Controllable Synthesis And Optoelectronic Properties Of Water-Soluble Cu₂ZnSn(S_xSe_1-x)₄ Nanocrystal Inks

Cu2ZnSnS4 (CZTS) is a promising p-type photovoltaic material with advantages of suitable direct energy bandgap (～1.5 eV), high absorption coefficient (～104 cm-1), abundance of its constituting elements, and low toxicity. Se is typically incorporated into CZTS to form Cu2ZnSn(SxSe1-x)4 (CZTSSe) for expanding its light absorption range. CZTSSe films are typically prepared by high-vacuum based deposition techniques (magnetron sputtering, multitage co-evaporation), which require expensive equipments. Solution-proceed CZTSSe nanocrystal thin-film is considered as a promising approach for manufacturing low-cost thin-film solar cells.
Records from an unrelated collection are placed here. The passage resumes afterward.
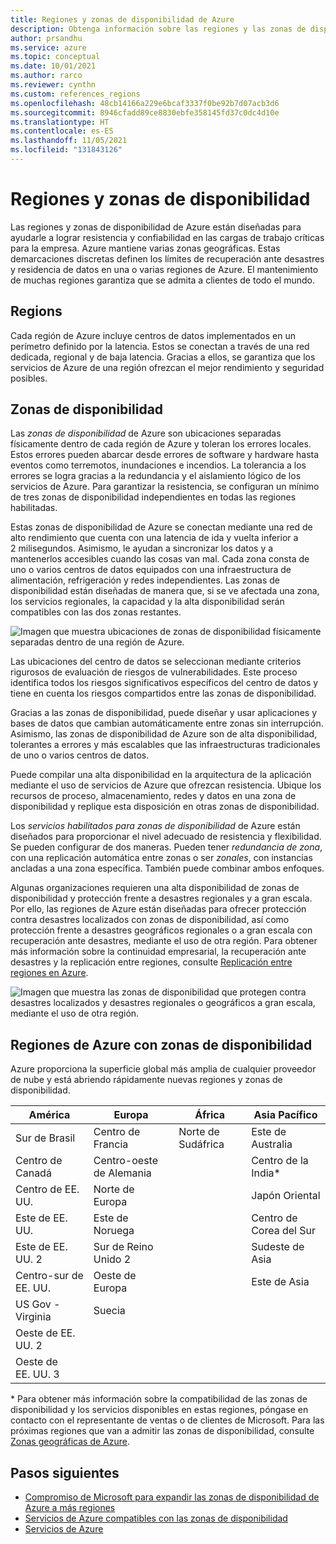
 ```yaml
---
title: Regiones y zonas de disponibilidad de Azure
description: Obtenga información sobre las regiones y las zonas de disponibilidad y su funcionamiento para lograr una auténtica resistencia.
author: prsandhu
ms.service: azure
ms.topic: conceptual
ms.date: 10/01/2021
ms.author: rarco
ms.reviewer: cynthn
ms.custom: references_regions
ms.openlocfilehash: 48cb14166a229e6bcaf3337f0be92b7d07acb3d6
ms.sourcegitcommit: 8946cfadd89ce8830ebfe358145fd37c0dc4d10e
ms.translationtype: HT
ms.contentlocale: es-ES
ms.lasthandoff: 11/05/2021
ms.locfileid: "131843126"
---
```

# <a name="regions-and-availability-zones"></a>Regiones y zonas de disponibilidad

Las regiones y zonas de disponibilidad de Azure están diseñadas para ayudarle a lograr resistencia y confiabilidad en las cargas de trabajo críticas para la empresa. Azure mantiene varias zonas geográficas. Estas demarcaciones discretas definen los límites de recuperación ante desastres y residencia de datos en una o varias regiones de Azure. El mantenimiento de muchas regiones garantiza que se admita a clientes de todo el mundo. 

## <a name="regions"></a>Regions

Cada región de Azure incluye centros de datos implementados en un perímetro definido por la latencia. Estos se conectan a través de una red dedicada, regional y de baja latencia. Gracias a ellos, se garantiza que los servicios de Azure de una región ofrezcan el mejor rendimiento y seguridad posibles.

## <a name="availability-zones"></a>Zonas de disponibilidad

Las *zonas de disponibilidad* de Azure son ubicaciones separadas físicamente dentro de cada región de Azure y toleran los errores locales. Estos errores pueden abarcar desde errores de software y hardware hasta eventos como terremotos, inundaciones e incendios. La tolerancia a los errores se logra gracias a la redundancia y el aislamiento lógico de los servicios de Azure. Para garantizar la resistencia, se configuran un mínimo de tres zonas de disponibilidad independientes en todas las regiones habilitadas. 

Estas zonas de disponibilidad de Azure se conectan mediante una red de alto rendimiento que cuenta con una latencia de ida y vuelta inferior a 2 milisegundos. Asimismo, le ayudan a sincronizar los datos y a mantenerlos accesibles cuando las cosas van mal. Cada zona consta de uno o varios centros de datos equipados con una infraestructura de alimentación, refrigeración y redes independientes. Las zonas de disponibilidad están diseñadas de manera que, si se ve afectada una zona, los servicios regionales, la capacidad y la alta disponibilidad serán compatibles con las dos zonas restantes.

![Imagen que muestra ubicaciones de zonas de disponibilidad físicamente separadas dentro de una región de Azure.](media/availability-zones.png)

Las ubicaciones del centro de datos se seleccionan mediante criterios rigurosos de evaluación de riesgos de vulnerabilidades. Este proceso identifica todos los riesgos significativos específicos del centro de datos y tiene en cuenta los riesgos compartidos entre las zonas de disponibilidad.

Gracias a las zonas de disponibilidad, puede diseñar y usar aplicaciones y bases de datos que cambian automáticamente entre zonas sin interrupción. Asimismo, las zonas de disponibilidad de Azure son de alta disponibilidad, tolerantes a errores y más escalables que las infraestructuras tradicionales de uno o varios centros de datos.

Puede compilar una alta disponibilidad en la arquitectura de la aplicación mediante el uso de servicios de Azure que ofrezcan resistencia. Ubique los recursos de proceso, almacenamiento, redes y datos en una zona de disponibilidad y replique esta disposición en otras zonas de disponibilidad.

Los *servicios habilitados para zonas de disponibilidad* de Azure están diseñados para proporcionar el nivel adecuado de resistencia y flexibilidad. Se pueden configurar de dos maneras. Pueden tener *redundancia de zona*, con una replicación automática entre zonas o ser *zonales*, con instancias ancladas a una zona específica. También puede combinar ambos enfoques.

Algunas organizaciones requieren una alta disponibilidad de zonas de disponibilidad y protección frente a desastres regionales y a gran escala. Por ello, las regiones de Azure están diseñadas para ofrecer protección contra desastres localizados con zonas de disponibilidad, así como protección frente a desastres geográficos regionales o a gran escala con recuperación ante desastres, mediante el uso de otra región. Para obtener más información sobre la continuidad empresarial, la recuperación ante desastres y la replicación entre regiones, consulte [Replicación entre regiones en Azure](../best-practices-availability-paired-regions.md).

![Imagen que muestra las zonas de disponibilidad que protegen contra desastres localizados y desastres regionales o geográficos a gran escala, mediante el uso de otra región.](media/availability-zones-region-geography.png)

## <a name="azure-regions-with-availability-zones"></a>Regiones de Azure con zonas de disponibilidad
Azure proporciona la superficie global más amplia de cualquier proveedor de nube y está abriendo rápidamente nuevas regiones y zonas de disponibilidad.

| América | Europa | África | Asia Pacífico |
|--------------------|----------------------|---------------------|----------------|
| Sur de Brasil | Centro de Francia | Norte de Sudáfrica | Este de Australia |
| Centro de Canadá | Centro-oeste de Alemania | | Centro de la India\* |
| Centro de EE. UU. | Norte de Europa | | Japón Oriental |
| Este de EE. UU. | Este de Noruega | | Centro de Corea del Sur |
| Este de EE. UU. 2 | Sur de Reino Unido 2 | | Sudeste de Asia |
| Centro-sur de EE. UU. | Oeste de Europa |  | Este de Asia |
| US Gov - Virginia | Suecia | | |
| Oeste de EE. UU. 2 | | | |
| Oeste de EE. UU. 3 | | | |

\* Para obtener más información sobre la compatibilidad de las zonas de disponibilidad y los servicios disponibles en estas regiones, póngase en contacto con el representante de ventas o de clientes de Microsoft. Para las próximas regiones que van a admitir las zonas de disponibilidad, consulte [Zonas geográficas de Azure](https://azure.microsoft.com/global-infrastructure/geographies/).

## <a name="next-steps"></a>Pasos siguientes

- [Compromiso de Microsoft para expandir las zonas de disponibilidad de Azure a más regiones](https://azure.microsoft.com/blog/our-commitment-to-expand-azure-availability-zones-to-more-regions/)
- [Servicios de Azure compatibles con las zonas de disponibilidad](az-region.md)
- [Servicios de Azure](region-types-service-categories-azure.md)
However, CZTSSe nanocrystals are usually prepared by solvothermal methods using long chain organic ligands at higher temperature of 200-300 ℃. The long chain organic ligands capped on the surfaces of the CZTSSe nanocrystals are hard to be removed, which often leads to poor photovoltaic performance of the solar devices.In this work, we develop a room-temperature solution method to synthesize water-soluable CZTSSe nanocrystals by designing novel complex precursor solutions. No heating, no toxic solvent and no long chain organic ligands are required in this method, which has merits of low cost, environmental benefit, and large-scale synthesis. The composition, morphology, size, phase, and crystallinity of the CZTSSe nanocrystals were investigated by X-ray diffraction (XRD), scaning electron microscopy (SEM), high-resolution transmission electron microscopy (HRTEM), energy dispersive spectrometer (EDS) and Raman analysises. The CZTSSe nanocrystals with tunable chalcogen composition (0.35≤ x≤ 1.0) are prepared and exhibit a tetragonal kesterite structure. The size of the CZTSSe nanocrystals is about 5 nm. The CZTSSe nanocrystals are water-soluable and can form stable nanocrystal ink in water, which benefits for low-cost photovoltaic devices. The bandgaps of the CZTS and CZTSSe (x=0.35) nanocrystals are estimated to be 1.96 and 1.83 eV, respectively, which are much larger than that (1.5 eV) of bulk CZTS. The absorption edge of the CZTSSe (x=0.35) nanocrystals expands with increasing annealing temperature (60-300 ℃), and shifts from 650 nm (CZTS) to 950 nm (CZTSSe, x=0.35), covering the whole visible light range. Distinct photoresponse performance of the CZTSSe nanocrystal film is revealed. Photovoltaic performance of the CZTSSe solar cells will be further studied.